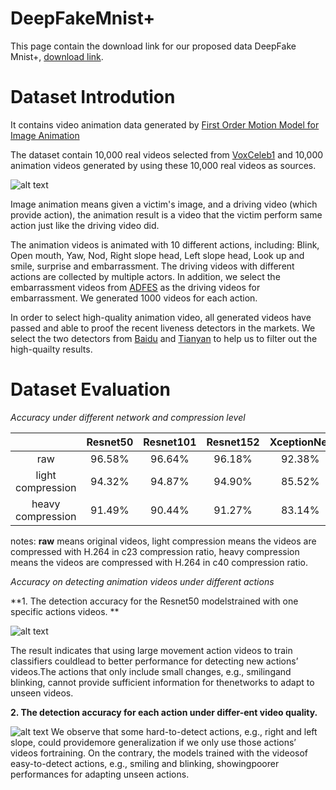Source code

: # DeepFakeMnist+

This page contain the download link for our proposed data DeepFake Mnist+, [download link](https://1fichier.com/?xva635m3whdgcae2k81q).

# Dataset Introdution

It contains video animation data generated by [First Order Motion Model for Image Animation](https://papers.nips.cc/paper/2019/file/31c0b36aef265d9221af80872ceb62f9-Paper.pdf)

The dataset contain 10,000 real videos selected from [VoxCeleb1](https://www.robots.ox.ac.uk/~vgg/data/voxceleb/vox1.html) and 10,000 animation videos generated by using these 10,000 real videos as sources.

![alt text](https://github.com/huangjiadidi/DeepFakeMnist/blob/main/readme_src/action_clip.png)

Image animation means given a victim's image, and a driving video (which provide action), the animation result is a video that the victim perform same action just like the driving video did. 

The animation videos is animated with 10 different actions, including: Blink, Open mouth, Yaw, Nod, Right slope head, Left slope head, Look up and smile, surprise and embarrassment. The driving videos with different actions are collected by multiple actors. In addition, we select the embarrassment videos from [ADFES](https://aice.uva.nl/research-tools/adfes-stimulus-set/adfes-stimulus-set.html?cb) as the driving videos for embarrassment. We generated 1000 videos for each action.

In order to select high-quality animation video, all generated videos have passed and able to proof the recent liveness detectors in the markets. We select the two detectors from [Baidu](https://ai.baidu.com/tech/face/faceliveness) and [Tianyan](https://www.tianyandata.cn/) to help us to filter out the high-quailty results.

# Dataset Evaluation

*Accuracy under different network and compression level*


|                     | Resnet50  | Resnet101 | Resnet152 | XceptionNet | MesoNet |
| :-----------------: |:---------:| :--------:| :--------:| :----------:| :------:|
| raw                 | 96.58%    | 96.64%    | 96.18%    | 92.38%      | 60.39%  |
| light compression   | 94.32%    | 94.87%    | 94.90%    | 85.52%      | 58.58%  |
| heavy compression   | 91.49%    | 90.44%    | 91.27%    | 83.14%      | 57.90%  |

notes: **raw** means original videos, light compression means the videos are compressed with H.264 in c23 compression ratio, heavy compression means the videos are compressed with H.264 in c40 compression ratio.

*Accuracy on detecting animation videos under different actions*

**1. The detection accuracy for the Resnet50 modelstrained with one specific actions videos. **

![alt text](https://github.com/huangjiadidi/DeepFakeMnist/blob/main/readme_src/each_action_train_only.png)

The result indicates that using large movement action videos to train classifiers couldlead to better performance for detecting new actions’ videos.The actions that only include small changes, e.g., smilingand blinking, cannot provide sufficient information for thenetworks to adapt to unseen videos.

**2. The detection accuracy for each action under differ-ent video quality.**

![alt text](https://github.com/huangjiadidi/DeepFakeMnist/blob/main/readme_src/each_action_merge.png)
We observe that some hard-to-detect actions, e.g., right and left slope, could providemore generalization if we only use those actions’ videos fortraining. On the contrary, the models trained with the videosof easy-to-detect actions, e.g., smiling and blinking, showingpoorer performances for adapting unseen actions.







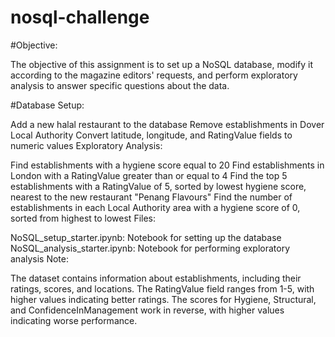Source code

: # nosql-challenge
#Objective:

The objective of this assignment is to set up a NoSQL database, modify it according to the magazine editors' requests, and perform exploratory analysis to answer specific questions about the data.

#Database Setup:

Add a new halal restaurant to the database Remove establishments in Dover Local Authority Convert latitude, longitude, and RatingValue fields to numeric values Exploratory Analysis:

Find establishments with a hygiene score equal to 20 Find establishments in London with a RatingValue greater than or equal to 4 Find the top 5 establishments with a RatingValue of 5, sorted by lowest hygiene score, nearest to the new restaurant "Penang Flavours" Find the number of establishments in each Local Authority area with a hygiene score of 0, sorted from highest to lowest Files:

NoSQL_setup_starter.ipynb: Notebook for setting up the database NoSQL_analysis_starter.ipynb: Notebook for performing exploratory analysis Note:

The dataset contains information about establishments, including their ratings, scores, and locations. The RatingValue field ranges from 1-5, with higher values indicating better ratings. The scores for Hygiene, Structural, and ConfidenceInManagement work in reverse, with higher values indicating worse performance.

→ Task to carry out:
Word for word, restate every line of the listing, omitting the pictures.

→ Written reply:
Source code

: # DeepFakeMnist+

This page contain the download link for our proposed data DeepFake Mnist+, [download link](https://1fichier.com/?xva635m3whdgcae2k81q).

# Dataset Introdution

It contains video animation data generated by [First Order Motion Model for Image Animation](https://papers.nips.cc/paper/2019/file/31c0b36aef265d9221af80872ceb62f9-Paper.pdf)

The dataset contain 10,000 real videos selected from [VoxCeleb1](https://www.robots.ox.ac.uk/~vgg/data/voxceleb/vox1.html) and 10,000 animation videos generated by using these 10,000 real videos as sources.

![alt text](https://github.com/huangjiadidi/DeepFakeMnist/blob/main/readme_src/action_clip.png)

Image animation means given a victim's image, and a driving video (which provide action), the animation result is a video that the victim perform same action just like the driving video did. 

The animation videos is animated with 10 different actions, including: Blink, Open mouth, Yaw, Nod, Right slope head, Left slope head, Look up and smile, surprise and embarrassment. The driving videos with different actions are collected by multiple actors. In addition, we select the embarrassment videos from [ADFES](https://aice.uva.nl/research-tools/adfes-stimulus-set/adfes-stimulus-set.html?cb) as the driving videos for embarrassment. We generated 1000 videos for each action.

In order to select high-quality animation video, all generated videos have passed and able to proof the recent liveness detectors in the markets. We select the two detectors from [Baidu](https://ai.baidu.com/tech/face/faceliveness) and [Tianyan](https://www.tianyandata.cn/) to help us to filter out the high-quailty results.

# Dataset Evaluation

*Accuracy under different network and compression level*


|                     | Resnet50  | Resnet101 | Resnet152 | XceptionNet | MesoNet |
| :-----------------: |:---------:| :--------:| :--------:| :----------:| :------:|
| raw                 | 96.58%    | 96.64%    | 96.18%    | 92.38%      | 60.39%  |
| light compression   | 94.32%    | 94.87%    | 94.90%    | 85.52%      | 58.58%  |
| heavy compression   | 91.49%    | 90.44%    | 91.27%    | 83.14%      | 57.90%  |

notes: **raw** means original videos, light compression means the videos are compressed with H.264 in c23 compression ratio, heavy compression means the videos are compressed with H.264 in c40 compression ratio.

*Accuracy on detecting animation videos under different actions*

**1. The detection accuracy for the Resnet50 modelstrained with one specific actions videos. **

![alt text](https://github.com/huangjiadidi/DeepFakeMnist/blob/main/readme_src/each_action_train_only.png)

The result indicates that using large movement action videos to train classifiers couldlead to better performance for detecting new actions’ videos.The actions that only include small changes, e.g., smilingand blinking, cannot provide sufficient information for thenetworks to adapt to unseen videos.

**2. The detection accuracy for each action under differ-ent video quality.**

![alt text](https://github.com/huangjiadidi/DeepFakeMnist/blob/main/readme_src/each_action_merge.png)
We observe that some hard-to-detect actions, e.g., right and left slope, could providemore generalization if we only use those actions’ videos fortraining. On the contrary, the models trained with the videosof easy-to-detect actions, e.g., smiling and blinking, showingpoorer performances for adapting unseen actions.







Source code

: # nosql-challenge
#Objective:

The objective of this assignment is to set up a NoSQL database, modify it according to the magazine editors' requests, and perform exploratory analysis to answer specific questions about the data.

#Database Setup:

Add a new halal restaurant to the database Remove establishments in Dover Local Authority Convert latitude, longitude, and RatingValue fields to numeric values Exploratory Analysis:

Find establishments with a hygiene score equal to 20 Find establishments in London with a RatingValue greater than or equal to 4 Find the top 5 establishments with a RatingValue of 5, sorted by lowest hygiene score, nearest to the new restaurant "Penang Flavours" Find the number of establishments in each Local Authority area with a hygiene score of 0, sorted from highest to lowest Files:

NoSQL_setup_starter.ipynb: Notebook for setting up the database NoSQL_analysis_starter.ipynb: Notebook for performing exploratory analysis Note:

The dataset contains information about establishments, including their ratings, scores, and locations. The RatingValue field ranges from 1-5, with higher values indicating better ratings. The scores for Hygiene, Structural, and ConfidenceInManagement work in reverse, with higher values indicating worse performance.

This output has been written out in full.